Problem details :: All lines in the records below with the word "routing" must be returned.

(Stored data entries)
────────────────
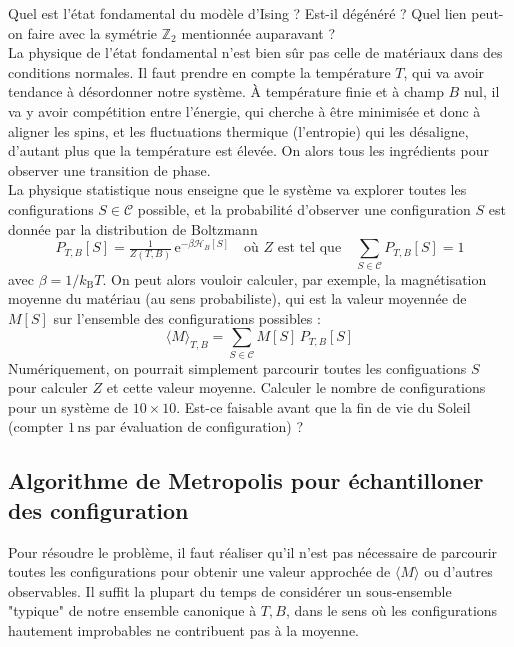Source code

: \documentclass{book}
\begin{document}
Quel est l'état fondamental du modèle d'Ising ? Est-il dégénéré ? Quel lien peut-on faire avec la symétrie $\mathbb{Z}_2$ mentionnée auparavant ?\\

La physique de l'état fondamental n'est bien sûr pas celle de matériaux dans des conditions normales. Il faut prendre en compte la température $T$, qui va avoir tendance à désordonner notre système. À température finie et à champ $B$ nul, il va y avoir compétition entre l'énergie, qui cherche à être minimisée et donc à aligner les spins, et les fluctuations thermique (l'entropie) qui les désaligne, d'autant plus que la température est élevée. On alors tous les ingrédients pour observer une transition de phase.\\

La physique statistique nous enseigne que le système va explorer toutes les configurations $S\in\mathcal{C}$ possible, et la probabilité d'observer une configuration $S$ est donnée par la distribution de Boltzmann
\begin{equation}
P_{T,B}[S]=\tfrac{1}{Z({T,B})}\,\mathrm{e}^{-\beta \mathcal{H}_B[S]} \quad \text{où $Z$ est tel que} \quad \sum_{S\in\mathcal{C}}P_{T,B}[S] = 1
\end{equation}
avec $\beta=1/k_\mathrm{B}T$. On peut alors vouloir calculer, par exemple, la magnétisation moyenne du matériau (au sens probabiliste), qui est la valeur moyennée de $M[S]$ sur l’ensemble des configurations possibles :
\begin{equation}
\langle M\rangle_{T,B} = \sum_{S\in\mathcal{C}} M[S]\,P_{T,B}[S]
\end{equation}
Numériquement, on pourrait simplement parcourir toutes les configuations $S$ pour calculer $Z$ et cette valeur moyenne. Calculer le nombre de configurations pour un système de $10\times 10$. Est-ce faisable avant que la fin de vie du Soleil (compter $1\,\mathrm{ns}$ par évaluation de configuration) ?

\subsection{Algorithme de Metropolis pour échantilloner des configuration}

Pour résoudre le problème, il faut réaliser qu'il n'est pas nécessaire de parcourir toutes les configurations pour obtenir une valeur approchée de $\langle M\rangle$ ou d'autres observables. Il suffit la plupart du temps de considérer un sous-ensemble "typique" de notre ensemble canonique à $T,B$, dans le sens où les configurations hautement improbables ne contribuent pas à la moyenne.\\
\end{document}
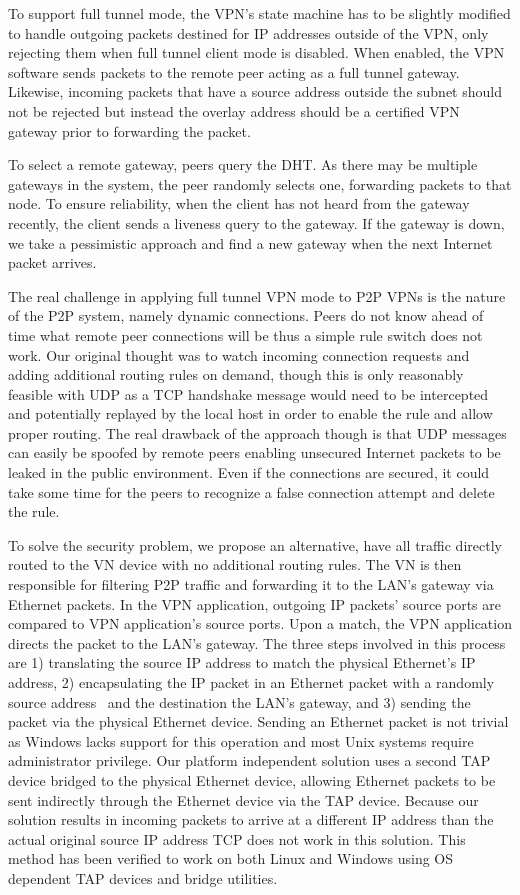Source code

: To support full tunnel mode, the VPN's state machine has to be slightly modified
to handle outgoing packets destined for IP addresses outside of the VPN, only
rejecting them when full tunnel client mode is disabled.  When enabled, the VPN
software sends packets to the remote peer acting as a full tunnel gateway.
Likewise, incoming packets that have a source address outside the subnet should
not be rejected but instead the overlay address should be a certified VPN
gateway prior to forwarding the packet.

To select a remote gateway, peers query the DHT.  As there may be multiple
gateways in the system, the peer randomly selects one, forwarding packets to
that node.  To ensure reliability, when the client has not heard from the
gateway recently, the client sends a liveness query to the gateway.  If the
gateway is down, we take a pessimistic approach and find a new gateway when
the next Internet packet arrives.

The real challenge in applying full tunnel VPN mode to P2P VPNs is the nature
of the P2P system, namely dynamic connections.  Peers do not know ahead of time
what remote peer connections will be thus a simple rule switch does not work.
Our original thought was to watch incoming connection requests and adding
additional routing rules on demand, though this is only reasonably feasible
with UDP as a TCP handshake message would need to be intercepted and potentially
replayed by the local host in order to enable the rule and allow proper routing.
The real drawback of the approach though is that UDP messages can easily be
spoofed by remote peers enabling unsecured Internet packets to be leaked in the
public environment.  Even if the connections are secured, it could take some
time for the peers to recognize a false connection attempt and delete the rule.

To solve the security problem, we propose an alternative, have all traffic
directly routed to the VN device with no additional routing rules.  The VN is
then responsible for filtering P2P traffic and forwarding it to the LAN's
gateway via Ethernet packets.  In the VPN application, outgoing IP packets'
source ports are compared to VPN application's source ports.  Upon a match,
the VPN application directs the packet to the LAN's gateway.  The three steps
involved in this process are 1) translating the source IP address to match the
physical Ethernet's IP address, 2) encapsulating the IP packet in an Ethernet
packet with a randomly source address~\cite{sc09} and the destination the
LAN's gateway, and 3) sending the packet via the physical Ethernet device.
Sending an Ethernet packet is not trivial as Windows lacks support for this
operation and most Unix systems require administrator privilege.  Our platform
independent solution uses a second TAP device bridged to the physical Ethernet
device, allowing Ethernet packets to be sent indirectly through the Ethernet
device via the TAP device.  Because our solution results in incoming packets to
arrive at a different IP address than the actual original source IP address TCP
does not work in this solution.  This method has been verified to work on both
Linux and Windows using OS dependent TAP devices and bridge utilities.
────────────────
Solved problem ::
additional routing rules on demand, though this is only reasonably feasible
replayed by the local host in order to enable the rule and allow proper routing.
directly routed to the VN device with no additional routing rules.  The VN is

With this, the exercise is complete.